A 7-year-old girl has palpable purpura and petechiae on her legs and buttocks and is complaining of abdominal pain. You know that:

The most common presentation also includes arthralgias and microscopic hematuria.

This is a hypersensitivity vasculitis with immune complex deposition affecting the blood vessels, especially the veins, exclusively of the lower extremities.

An indolent form of meningococcemia may mimic this condition.

The condition lasts for approximately 2 weeks.

All patients with this condition should be hospitalized for further management.

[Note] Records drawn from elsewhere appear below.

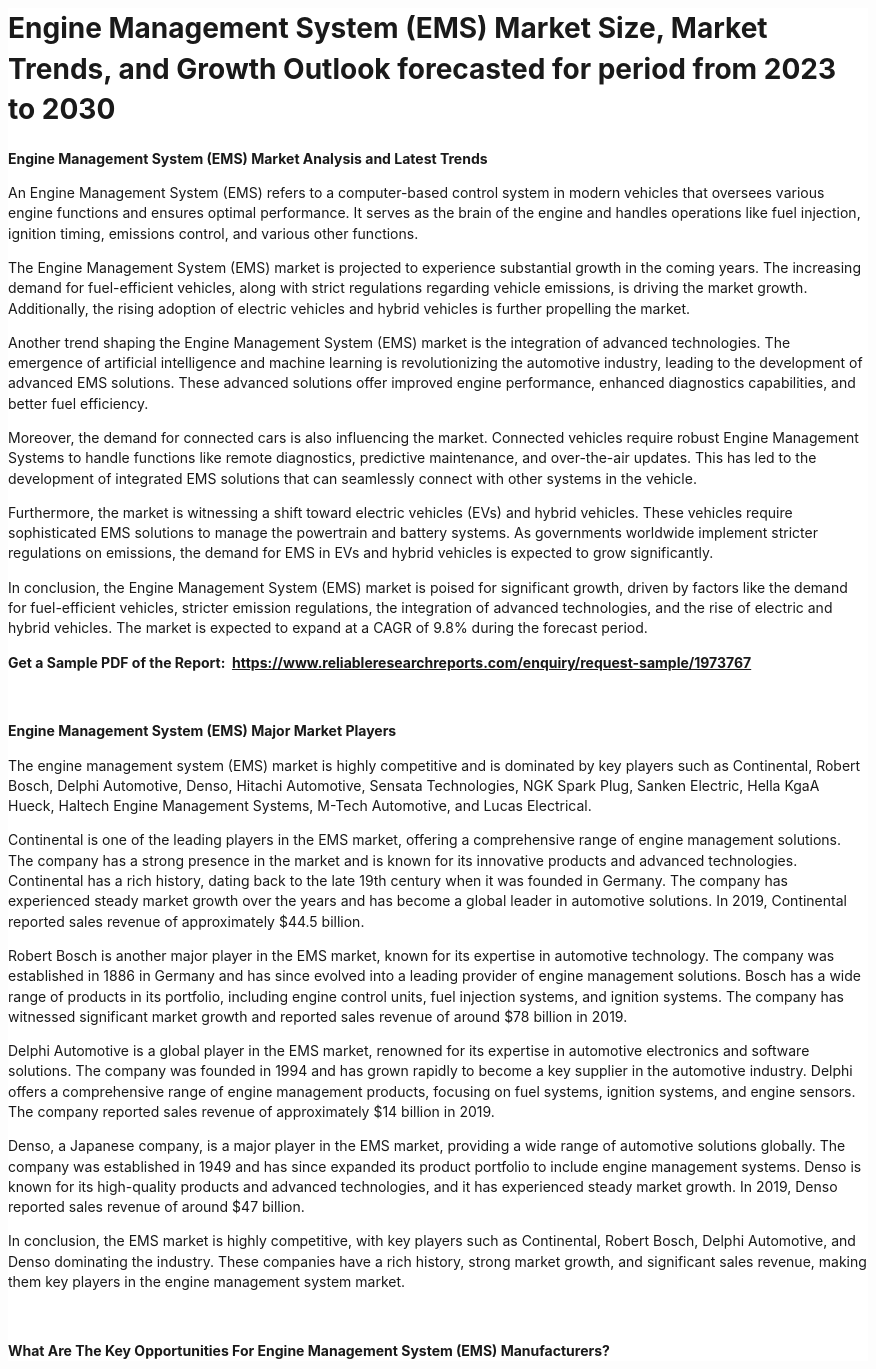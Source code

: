 <p><h1>Engine Management System (EMS) Market Size, Market Trends, and Growth Outlook forecasted for period from 2023 to 2030</h1></p><p><strong>Engine Management System (EMS) Market Analysis and Latest Trends</strong></p>
<p><p>An Engine Management System (EMS) refers to a computer-based control system in modern vehicles that oversees various engine functions and ensures optimal performance. It serves as the brain of the engine and handles operations like fuel injection, ignition timing, emissions control, and various other functions.</p><p>The Engine Management System (EMS) market is projected to experience substantial growth in the coming years. The increasing demand for fuel-efficient vehicles, along with strict regulations regarding vehicle emissions, is driving the market growth. Additionally, the rising adoption of electric vehicles and hybrid vehicles is further propelling the market.</p><p>Another trend shaping the Engine Management System (EMS) market is the integration of advanced technologies. The emergence of artificial intelligence and machine learning is revolutionizing the automotive industry, leading to the development of advanced EMS solutions. These advanced solutions offer improved engine performance, enhanced diagnostics capabilities, and better fuel efficiency.</p><p>Moreover, the demand for connected cars is also influencing the market. Connected vehicles require robust Engine Management Systems to handle functions like remote diagnostics, predictive maintenance, and over-the-air updates. This has led to the development of integrated EMS solutions that can seamlessly connect with other systems in the vehicle.</p><p>Furthermore, the market is witnessing a shift toward electric vehicles (EVs) and hybrid vehicles. These vehicles require sophisticated EMS solutions to manage the powertrain and battery systems. As governments worldwide implement stricter regulations on emissions, the demand for EMS in EVs and hybrid vehicles is expected to grow significantly.</p><p>In conclusion, the Engine Management System (EMS) market is poised for significant growth, driven by factors like the demand for fuel-efficient vehicles, stricter emission regulations, the integration of advanced technologies, and the rise of electric and hybrid vehicles. The market is expected to expand at a CAGR of 9.8% during the forecast period.</p></p>
<p><strong>Get a Sample PDF of the Report:&nbsp; <a href="https://www.reliableresearchreports.com/enquiry/request-sample/1973767">https://www.reliableresearchreports.com/enquiry/request-sample/1973767</a></strong></p>
<p>&nbsp;</p>
<p><strong>Engine Management System (EMS) Major Market Players</strong></p>
<p><p>The engine management system (EMS) market is highly competitive and is dominated by key players such as Continental, Robert Bosch, Delphi Automotive, Denso, Hitachi Automotive, Sensata Technologies, NGK Spark Plug, Sanken Electric, Hella KgaA Hueck, Haltech Engine Management Systems, M-Tech Automotive, and Lucas Electrical.</p><p>Continental is one of the leading players in the EMS market, offering a comprehensive range of engine management solutions. The company has a strong presence in the market and is known for its innovative products and advanced technologies. Continental has a rich history, dating back to the late 19th century when it was founded in Germany. The company has experienced steady market growth over the years and has become a global leader in automotive solutions. In 2019, Continental reported sales revenue of approximately $44.5 billion.</p><p>Robert Bosch is another major player in the EMS market, known for its expertise in automotive technology. The company was established in 1886 in Germany and has since evolved into a leading provider of engine management solutions. Bosch has a wide range of products in its portfolio, including engine control units, fuel injection systems, and ignition systems. The company has witnessed significant market growth and reported sales revenue of around $78 billion in 2019.</p><p>Delphi Automotive is a global player in the EMS market, renowned for its expertise in automotive electronics and software solutions. The company was founded in 1994 and has grown rapidly to become a key supplier in the automotive industry. Delphi offers a comprehensive range of engine management products, focusing on fuel systems, ignition systems, and engine sensors. The company reported sales revenue of approximately $14 billion in 2019.</p><p>Denso, a Japanese company, is a major player in the EMS market, providing a wide range of automotive solutions globally. The company was established in 1949 and has since expanded its product portfolio to include engine management systems. Denso is known for its high-quality products and advanced technologies, and it has experienced steady market growth. In 2019, Denso reported sales revenue of around $47 billion.</p><p>In conclusion, the EMS market is highly competitive, with key players such as Continental, Robert Bosch, Delphi Automotive, and Denso dominating the industry. These companies have a rich history, strong market growth, and significant sales revenue, making them key players in the engine management system market.</p></p>
<p>&nbsp;</p>
<p><strong>What Are The Key Opportunities For Engine Management System (EMS) Manufacturers?</strong></p>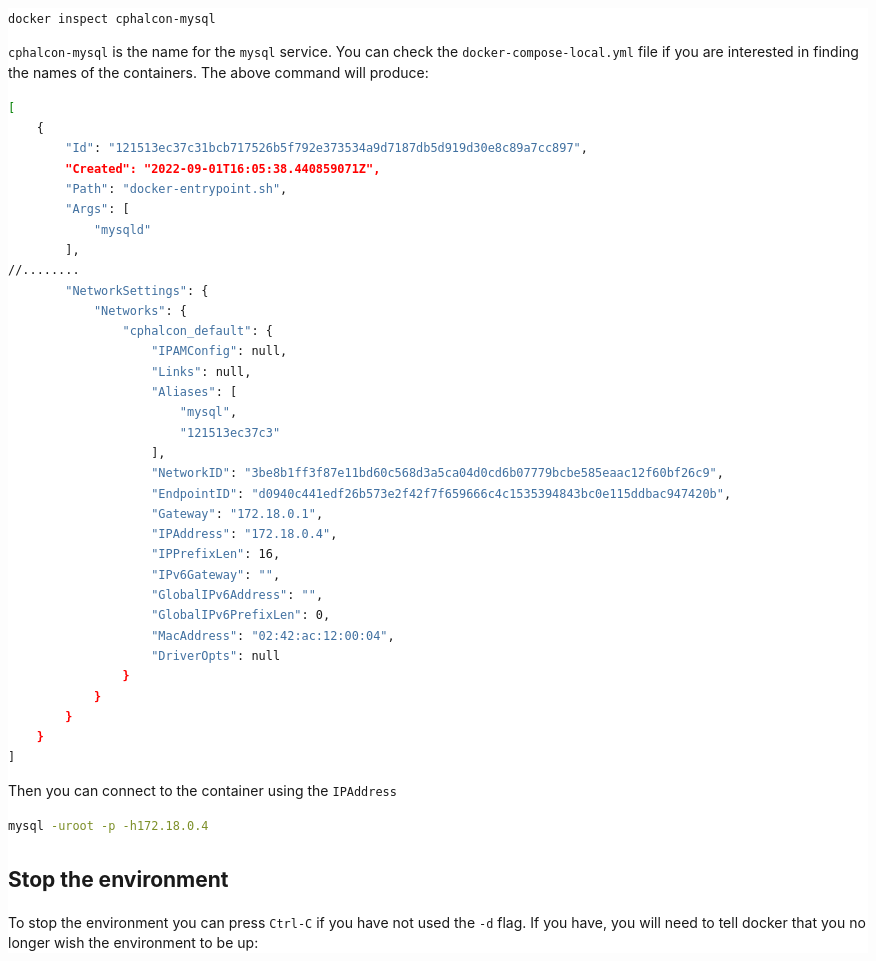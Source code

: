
 ```bash
docker inspect cphalcon-mysql
```

`cphalcon-mysql` is the name for the `mysql` service. You can check the `docker-compose-local.yml` file if you are interested in finding the names of the containers. The above command will produce:

```bash
[
    {
        "Id": "121513ec37c31bcb717526b5f792e373534a9d7187db5d919d30e8c89a7cc897",
        "Created": "2022-09-01T16:05:38.440859071Z",
        "Path": "docker-entrypoint.sh",
        "Args": [
            "mysqld"
        ],
//........
        "NetworkSettings": {
            "Networks": {
                "cphalcon_default": {
                    "IPAMConfig": null,
                    "Links": null,
                    "Aliases": [
                        "mysql",
                        "121513ec37c3"
                    ],
                    "NetworkID": "3be8b1ff3f87e11bd60c568d3a5ca04d0cd6b07779bcbe585eaac12f60bf26c9",
                    "EndpointID": "d0940c441edf26b573e2f42f7f659666c4c1535394843bc0e115ddbac947420b",
                    "Gateway": "172.18.0.1",
                    "IPAddress": "172.18.0.4",
                    "IPPrefixLen": 16,
                    "IPv6Gateway": "",
                    "GlobalIPv6Address": "",
                    "GlobalIPv6PrefixLen": 0,
                    "MacAddress": "02:42:ac:12:00:04",
                    "DriverOpts": null
                }
            }
        }
    }
]
```
Then you can connect to the container using the `IPAddress`

```bash
mysql -uroot -p -h172.18.0.4
```

## Stop the environment
To stop the environment you can press `Ctrl-C` if you have not used the `-d` flag. If you have, you will need to tell docker that you no longer wish the environment to be up:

Henoch-Schönlein purpura is a systemic vasculitis usually seen in children between the ages of 4 and 11 years. There is immune complex deposition of immunoglobulin A in the arterioles and capillaries anywhere in the body. Patients usually have abdominal complaints in 70% of cases. The classic presentation is that of a child with abdominal pain, arthralgias, microscopic hematuria, and the characteristic palpable purpuric and petechial rash in the lower extremities and buttocks. A child with meningococcemia may present similarly, although with more toxicity and abruptness of symptoms. Criteria for admission include severe abdominal pain, severe arthralgias, uncertain diagnosis, or inability to exclude meningococcemia, and intractable vomiting. Steroids are reserved for patients with severe abdominal pain, hematuria, and disabling arthralgias. The course remits and relapses over a course of several weeks to months.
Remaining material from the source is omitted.